**Aim of the exercise:**
The answer is every line of the records that holds the word "begin", copied in full.

Saved entries
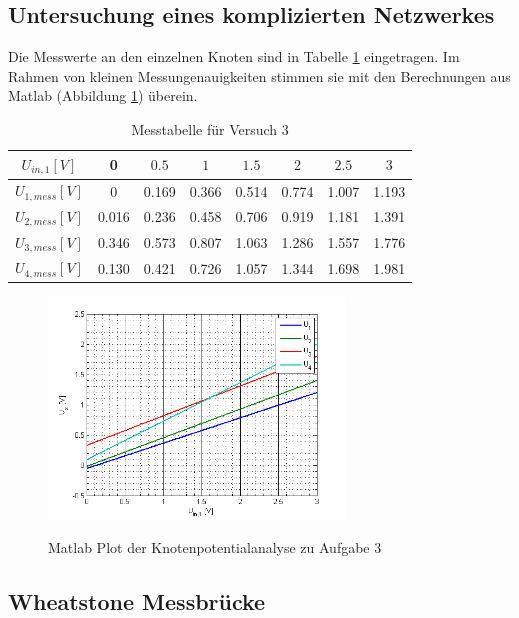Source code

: \documentclass[a4paper]{article}
\begin{document}
\FloatBarrier
\subsection{Untersuchung eines komplizierten Netzwerkes}
Die Messwerte an den einzelnen Knoten sind in Tabelle \ref{tab:messtab3} eingetragen. Im Rahmen von kleinen Messungenauigkeiten stimmen sie mit den Berechnungen aus Matlab (Abbildung \ref{fig:matlabPlot}) überein.

\begin{table}[ht]
    \centering
    \begin{tabular}{| c | c | c | c | c | c | c | c |}
        \hline
         $U_{in,1} [\si{V}]$   & 0     & $0.5$ & $1$   & $1.5$ & $2$   & $2.5$ & $3$   \\\hline
         $U_{1,mess} [\si{V}]$ & 0     & 0.169 & 0.366 & 0.514 & 0.774 & 1.007 & 1.193 \\\hline
         $U_{2,mess} [\si{V}]$ & 0.016 & 0.236 & 0.458 & 0.706 & 0.919 & 1.181 & 1.391 \\\hline
         $U_{3,mess} [\si{V}]$ & 0.346 & 0.573 & 0.807 & 1.063 & 1.286 & 1.557 & 1.776 \\\hline
         $U_{4,mess} [\si{V}]$ & 0.130 & 0.421 & 0.726 & 1.057 & 1.344 & 1.698 & 1.981 \\\hline
    \end{tabular}
    \caption{Messtabelle für Versuch 3}
    \label{tab:messtab3}
\end{table}

\begin{figure}[ht]
    \caption{Matlab Plot der Knotenpotentialanalyse zu Aufgabe 3}
    \centering
    \includegraphics[width=0.7\textwidth]{matlabPlot.png}
    \label{fig:matlabPlot}
\end{figure}

\FloatBarrier
\subsection{Wheatstone Messbrücke}
\end{document}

**Answer for the task:**
\begin{document}
\begin{table}[ht]
    \begin{tabular}{| c | c | c | c | c | c | c | c |}
\begin{figure}[ht]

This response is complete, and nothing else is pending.